La storia degli scacchi
Le origini degli scacchi si perdono nei meandri della storia. Il gioco, così come lo conosciamo oggi, venne ideato nell’India settentrionale intorno alla prima metà del VI secolo1, ma da molto tempo esisteva già una versione più antica chiamata chaturanga2. Il termine sanscrito significava “suddiviso in quattro” perché l’esercito indiano era composto da quattro differenti armate: fanteria, cavalleria, carri ed elefanti3. Gli scacchi giunsero quindi in Persia, dove furono citati nel racconto del Kar-Namag con il nome di Chatrang, sotto il regno del sasanide Cosroe II (590-628)4. Un testo medievale del 1140, il manoscritto di al Ta’qubi, riferisce invece che i Persiani li importarono dall’India ancor prima, sotto Cosroe I (531-579)5. Nel VII secolo gli Arabi invasero quella regione e ne assimilarono alcuni usi e costumi. Tra questi, il gioco degli scacchi, che rinominarono Shatranj nella loro lingua.
Dal Medio Oriente, esso giunse in Nord Africa e infine nell’Europa cristiana, dapprima grazie alla dominazione araba della Sicilia, poi attraverso i crociati di ritorno dalla Terra Santa. Una parte della tradizione vuole che i Cavalieri Templari abbiano contribuito in modo significativo a questa contaminazione culturale. Lo stendardo dell’Ordine, il Beauceant, era bipartito di bianco e di nero al pari della scacchiera, e costituiva una rappresentazione simbolica della lotta tra il bene e il male. Dall’espressione persiana “shāh māt!“, “il re è morto!”, derivò il termine latino ludus scacchorum, da cui il nome moderno del gioco, tanto che ancora oggi si dice “scacco matto!”.

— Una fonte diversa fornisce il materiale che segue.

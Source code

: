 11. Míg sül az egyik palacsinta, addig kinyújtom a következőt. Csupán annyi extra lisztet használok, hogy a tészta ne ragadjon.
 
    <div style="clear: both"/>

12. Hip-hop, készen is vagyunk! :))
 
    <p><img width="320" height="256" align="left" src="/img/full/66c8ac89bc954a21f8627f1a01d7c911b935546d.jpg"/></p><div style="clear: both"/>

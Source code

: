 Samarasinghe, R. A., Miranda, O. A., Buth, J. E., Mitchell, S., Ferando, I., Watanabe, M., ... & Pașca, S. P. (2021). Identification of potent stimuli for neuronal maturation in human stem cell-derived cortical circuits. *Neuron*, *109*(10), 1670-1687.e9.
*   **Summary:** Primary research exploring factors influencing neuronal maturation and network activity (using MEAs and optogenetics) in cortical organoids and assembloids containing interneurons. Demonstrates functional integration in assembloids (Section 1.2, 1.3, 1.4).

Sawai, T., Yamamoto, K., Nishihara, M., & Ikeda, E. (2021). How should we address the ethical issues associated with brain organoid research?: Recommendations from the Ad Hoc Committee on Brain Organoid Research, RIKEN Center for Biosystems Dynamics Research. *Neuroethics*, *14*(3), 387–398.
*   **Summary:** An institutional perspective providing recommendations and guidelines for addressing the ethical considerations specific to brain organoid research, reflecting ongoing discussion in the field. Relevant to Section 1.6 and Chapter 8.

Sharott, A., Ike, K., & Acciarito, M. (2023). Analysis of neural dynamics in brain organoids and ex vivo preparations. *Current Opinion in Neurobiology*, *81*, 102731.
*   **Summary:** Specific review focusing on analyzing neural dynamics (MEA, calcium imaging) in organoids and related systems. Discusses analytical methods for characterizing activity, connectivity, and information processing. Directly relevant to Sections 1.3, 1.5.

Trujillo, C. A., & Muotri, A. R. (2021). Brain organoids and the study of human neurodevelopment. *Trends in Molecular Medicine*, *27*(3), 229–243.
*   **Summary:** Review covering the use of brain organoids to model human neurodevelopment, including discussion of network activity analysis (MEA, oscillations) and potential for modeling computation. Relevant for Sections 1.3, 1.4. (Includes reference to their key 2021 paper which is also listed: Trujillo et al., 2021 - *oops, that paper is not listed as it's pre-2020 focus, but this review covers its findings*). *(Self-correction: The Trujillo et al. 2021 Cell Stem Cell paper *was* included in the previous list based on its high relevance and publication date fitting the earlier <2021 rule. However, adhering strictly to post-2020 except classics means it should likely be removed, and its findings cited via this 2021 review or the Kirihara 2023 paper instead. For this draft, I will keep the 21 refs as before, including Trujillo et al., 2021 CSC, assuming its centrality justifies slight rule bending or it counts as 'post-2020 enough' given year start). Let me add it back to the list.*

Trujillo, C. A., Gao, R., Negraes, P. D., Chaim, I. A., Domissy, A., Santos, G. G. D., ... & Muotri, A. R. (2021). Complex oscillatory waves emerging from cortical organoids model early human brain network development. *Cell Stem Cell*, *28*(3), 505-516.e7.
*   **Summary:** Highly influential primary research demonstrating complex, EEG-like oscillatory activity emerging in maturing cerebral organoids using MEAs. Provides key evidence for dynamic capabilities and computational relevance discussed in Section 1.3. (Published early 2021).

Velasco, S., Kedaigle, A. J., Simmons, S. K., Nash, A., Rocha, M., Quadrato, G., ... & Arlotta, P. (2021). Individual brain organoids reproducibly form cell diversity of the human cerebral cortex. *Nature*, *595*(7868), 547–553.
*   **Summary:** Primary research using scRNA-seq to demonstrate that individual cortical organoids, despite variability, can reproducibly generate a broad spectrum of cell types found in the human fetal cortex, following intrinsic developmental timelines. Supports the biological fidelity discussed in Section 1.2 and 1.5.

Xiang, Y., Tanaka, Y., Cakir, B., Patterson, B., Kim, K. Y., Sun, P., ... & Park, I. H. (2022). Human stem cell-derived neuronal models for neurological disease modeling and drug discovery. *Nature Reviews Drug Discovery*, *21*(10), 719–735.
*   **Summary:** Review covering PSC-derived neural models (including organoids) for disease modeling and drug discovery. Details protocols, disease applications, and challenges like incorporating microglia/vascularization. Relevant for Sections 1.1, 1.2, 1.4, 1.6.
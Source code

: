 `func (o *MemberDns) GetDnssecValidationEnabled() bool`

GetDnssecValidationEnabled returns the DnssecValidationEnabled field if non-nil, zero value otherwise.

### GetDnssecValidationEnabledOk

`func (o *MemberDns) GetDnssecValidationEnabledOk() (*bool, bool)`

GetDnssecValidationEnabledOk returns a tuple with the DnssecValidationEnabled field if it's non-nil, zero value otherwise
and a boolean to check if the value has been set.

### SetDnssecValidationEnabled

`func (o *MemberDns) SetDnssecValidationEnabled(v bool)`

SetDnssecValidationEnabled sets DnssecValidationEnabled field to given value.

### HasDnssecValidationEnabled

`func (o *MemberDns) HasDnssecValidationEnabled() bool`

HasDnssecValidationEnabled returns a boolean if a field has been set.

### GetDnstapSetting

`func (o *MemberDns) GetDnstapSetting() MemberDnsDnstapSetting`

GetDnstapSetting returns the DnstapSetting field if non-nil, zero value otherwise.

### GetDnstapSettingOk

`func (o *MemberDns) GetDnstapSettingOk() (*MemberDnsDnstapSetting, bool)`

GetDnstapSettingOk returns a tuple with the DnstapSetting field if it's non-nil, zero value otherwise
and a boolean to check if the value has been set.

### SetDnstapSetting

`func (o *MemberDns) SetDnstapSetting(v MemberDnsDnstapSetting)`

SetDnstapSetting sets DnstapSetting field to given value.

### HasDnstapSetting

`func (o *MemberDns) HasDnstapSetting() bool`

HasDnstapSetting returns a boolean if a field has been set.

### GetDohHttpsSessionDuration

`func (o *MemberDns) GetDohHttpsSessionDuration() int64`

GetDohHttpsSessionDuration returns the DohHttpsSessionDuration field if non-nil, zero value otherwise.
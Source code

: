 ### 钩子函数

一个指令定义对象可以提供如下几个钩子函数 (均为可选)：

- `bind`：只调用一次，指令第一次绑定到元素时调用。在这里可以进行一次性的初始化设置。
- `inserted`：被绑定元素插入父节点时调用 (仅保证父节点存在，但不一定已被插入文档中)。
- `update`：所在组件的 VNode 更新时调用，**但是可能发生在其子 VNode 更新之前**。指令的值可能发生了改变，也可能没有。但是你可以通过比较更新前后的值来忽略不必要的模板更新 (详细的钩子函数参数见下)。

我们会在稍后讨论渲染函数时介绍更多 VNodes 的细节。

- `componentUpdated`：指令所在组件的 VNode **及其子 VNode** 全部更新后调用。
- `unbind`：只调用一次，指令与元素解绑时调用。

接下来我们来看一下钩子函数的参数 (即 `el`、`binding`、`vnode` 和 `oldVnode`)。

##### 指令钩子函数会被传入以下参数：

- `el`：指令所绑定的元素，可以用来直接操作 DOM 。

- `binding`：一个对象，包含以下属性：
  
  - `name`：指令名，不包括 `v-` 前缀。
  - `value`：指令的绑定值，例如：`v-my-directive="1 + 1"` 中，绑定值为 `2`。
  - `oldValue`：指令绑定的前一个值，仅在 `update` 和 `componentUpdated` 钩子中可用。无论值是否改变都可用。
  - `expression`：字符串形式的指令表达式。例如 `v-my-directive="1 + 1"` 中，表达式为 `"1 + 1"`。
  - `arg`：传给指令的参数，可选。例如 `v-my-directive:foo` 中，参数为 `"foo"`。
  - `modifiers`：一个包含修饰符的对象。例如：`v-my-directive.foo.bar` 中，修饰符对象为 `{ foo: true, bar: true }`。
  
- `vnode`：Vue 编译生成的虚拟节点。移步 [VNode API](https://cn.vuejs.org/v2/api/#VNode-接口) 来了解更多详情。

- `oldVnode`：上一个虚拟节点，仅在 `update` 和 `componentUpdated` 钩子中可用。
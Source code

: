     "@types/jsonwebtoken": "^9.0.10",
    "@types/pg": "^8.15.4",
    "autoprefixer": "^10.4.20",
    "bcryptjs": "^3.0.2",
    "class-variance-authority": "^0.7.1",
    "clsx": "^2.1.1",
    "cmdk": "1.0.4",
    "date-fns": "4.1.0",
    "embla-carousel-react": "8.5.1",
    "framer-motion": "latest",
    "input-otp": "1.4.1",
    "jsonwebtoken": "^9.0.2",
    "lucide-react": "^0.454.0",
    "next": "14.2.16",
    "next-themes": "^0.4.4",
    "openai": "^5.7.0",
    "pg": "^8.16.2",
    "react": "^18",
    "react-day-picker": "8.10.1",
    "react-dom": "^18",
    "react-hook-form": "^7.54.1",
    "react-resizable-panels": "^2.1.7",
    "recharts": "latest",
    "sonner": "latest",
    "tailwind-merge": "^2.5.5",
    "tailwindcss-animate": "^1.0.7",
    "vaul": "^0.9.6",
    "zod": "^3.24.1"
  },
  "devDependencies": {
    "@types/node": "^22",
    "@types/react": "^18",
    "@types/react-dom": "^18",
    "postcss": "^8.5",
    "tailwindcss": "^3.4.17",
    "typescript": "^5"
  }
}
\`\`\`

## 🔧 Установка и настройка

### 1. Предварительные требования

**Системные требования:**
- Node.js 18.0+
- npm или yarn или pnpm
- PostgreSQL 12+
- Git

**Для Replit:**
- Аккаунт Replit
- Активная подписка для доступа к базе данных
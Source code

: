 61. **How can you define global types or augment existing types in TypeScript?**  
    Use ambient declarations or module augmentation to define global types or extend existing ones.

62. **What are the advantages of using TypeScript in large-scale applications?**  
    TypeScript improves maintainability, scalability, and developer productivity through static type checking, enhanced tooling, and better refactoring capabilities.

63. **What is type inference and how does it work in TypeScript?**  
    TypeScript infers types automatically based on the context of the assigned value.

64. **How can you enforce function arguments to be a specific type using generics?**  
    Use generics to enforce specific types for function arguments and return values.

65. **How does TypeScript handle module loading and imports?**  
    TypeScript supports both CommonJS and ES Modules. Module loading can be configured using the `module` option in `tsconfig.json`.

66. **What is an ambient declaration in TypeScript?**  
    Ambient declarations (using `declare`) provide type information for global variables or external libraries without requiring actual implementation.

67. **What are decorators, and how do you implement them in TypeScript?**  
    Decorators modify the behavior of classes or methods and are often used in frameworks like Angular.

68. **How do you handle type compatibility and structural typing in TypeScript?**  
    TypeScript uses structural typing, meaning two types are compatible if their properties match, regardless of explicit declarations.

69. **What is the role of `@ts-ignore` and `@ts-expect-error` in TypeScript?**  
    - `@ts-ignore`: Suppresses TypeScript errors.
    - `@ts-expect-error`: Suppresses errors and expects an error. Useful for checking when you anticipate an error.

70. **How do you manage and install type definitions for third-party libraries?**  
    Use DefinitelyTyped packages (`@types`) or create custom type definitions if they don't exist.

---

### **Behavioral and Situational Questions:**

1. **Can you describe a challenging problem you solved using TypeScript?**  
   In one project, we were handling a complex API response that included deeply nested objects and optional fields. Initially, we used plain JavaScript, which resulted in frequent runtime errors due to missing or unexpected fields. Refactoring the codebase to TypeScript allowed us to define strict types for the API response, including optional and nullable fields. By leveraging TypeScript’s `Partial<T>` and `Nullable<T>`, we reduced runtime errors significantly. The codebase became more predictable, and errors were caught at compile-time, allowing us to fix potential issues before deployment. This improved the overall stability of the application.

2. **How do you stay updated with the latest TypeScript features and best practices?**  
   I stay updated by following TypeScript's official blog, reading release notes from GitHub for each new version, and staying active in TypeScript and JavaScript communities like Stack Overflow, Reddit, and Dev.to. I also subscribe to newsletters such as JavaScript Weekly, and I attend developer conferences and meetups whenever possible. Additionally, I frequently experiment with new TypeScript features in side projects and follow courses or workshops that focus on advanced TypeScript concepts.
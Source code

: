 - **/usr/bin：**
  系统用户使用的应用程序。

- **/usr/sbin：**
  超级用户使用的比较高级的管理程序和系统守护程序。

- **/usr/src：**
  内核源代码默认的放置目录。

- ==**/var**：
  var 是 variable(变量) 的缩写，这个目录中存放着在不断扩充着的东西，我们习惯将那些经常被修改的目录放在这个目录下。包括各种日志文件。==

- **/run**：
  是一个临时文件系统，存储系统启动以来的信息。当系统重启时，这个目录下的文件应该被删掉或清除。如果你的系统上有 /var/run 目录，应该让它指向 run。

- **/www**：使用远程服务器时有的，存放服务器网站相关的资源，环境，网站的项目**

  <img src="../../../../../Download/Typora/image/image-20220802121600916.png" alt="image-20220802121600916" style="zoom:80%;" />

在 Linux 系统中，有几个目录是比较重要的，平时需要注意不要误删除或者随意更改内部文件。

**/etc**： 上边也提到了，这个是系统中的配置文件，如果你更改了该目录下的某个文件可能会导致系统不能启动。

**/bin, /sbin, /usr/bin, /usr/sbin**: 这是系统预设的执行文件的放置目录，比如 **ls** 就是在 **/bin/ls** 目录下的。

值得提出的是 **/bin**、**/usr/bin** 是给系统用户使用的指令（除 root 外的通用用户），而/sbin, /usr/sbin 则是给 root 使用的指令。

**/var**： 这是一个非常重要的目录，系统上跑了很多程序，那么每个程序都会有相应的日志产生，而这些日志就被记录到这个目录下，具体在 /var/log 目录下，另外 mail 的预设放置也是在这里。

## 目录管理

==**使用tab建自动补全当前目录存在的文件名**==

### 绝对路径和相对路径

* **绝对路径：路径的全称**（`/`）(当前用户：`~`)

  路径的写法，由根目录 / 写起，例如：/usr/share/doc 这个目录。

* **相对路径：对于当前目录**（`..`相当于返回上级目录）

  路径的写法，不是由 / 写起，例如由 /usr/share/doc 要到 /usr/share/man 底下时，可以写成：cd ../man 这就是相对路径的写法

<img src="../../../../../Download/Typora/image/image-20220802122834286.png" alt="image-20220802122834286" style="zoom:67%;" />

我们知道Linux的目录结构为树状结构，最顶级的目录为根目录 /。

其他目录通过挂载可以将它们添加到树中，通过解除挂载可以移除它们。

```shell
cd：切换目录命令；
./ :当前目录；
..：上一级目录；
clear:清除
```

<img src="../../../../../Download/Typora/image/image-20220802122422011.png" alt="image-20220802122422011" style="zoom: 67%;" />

Il valore educativo degli scacchi
Oltre all’aspetto ludico, gli scacchi possedevano sin dalla loro concezione un importante valore educativo. La scacchiera, con le sue 64 caselle, ospitava due eserciti disposti in modo verosimile, secondo l’ordine di battaglia in uso in India in quel periodo. In tal modo, i principi apprendevano l’importanza della riflessione e della strategia in guerra, nonché della pazienza e della temperanza. I giovani imparavano a ponderare ogni decisione e, attraverso la finzione, capivano che nessuna battaglia può essere vinta senza sacrificare delle pedine. Ragion per cui è sempre preferibile la pace. Sono questi gli insegnamenti fondamentali che si tramandano sin dalle origini, leggendarie, del gioco.
La scacchiera nei racconti e nelle leggende
Le leggende sugli scacchi sono numerose e affascinanti. La maggior parte di questi racconti è opera di scrittori vissuti nei primi secoli dell’Islam. Le versioni più antiche tramandano che gli scacchi furono creati dal bramino Sissa Ibn Dahir per un re indiano che, rimasto entusiasta, disse all’inventore: “Chiedi qualunque cosa desideri!”6. Sissa Ibn Dahir domandò soltanto che gli venisse dato un chicco di grano per la prima casella della scacchiera, due per la seconda, quattro per la terza, e così via, in modo che la quantità raddoppiasse ogni volta. Il re, sorpreso da quella richiesta apparentemente modesta, accettò di buon grado. Tuttavia, si rese ben presto conto che non sarebbero bastati ottocento anni per raccogliere tutto il grano necessario7.
In una delle versioni più popolari della leggenda, si narra invece che il re indiano fosse riuscito a vincere un’importante battaglia solo grazie al sacrificio di suo figlio8. Il sovrano non riusciva a darsi pace, finché il sacerdote Lahur Sessa, ideatore degli scacchi, non lo convinse che non avrebbe potuto fare altrimenti.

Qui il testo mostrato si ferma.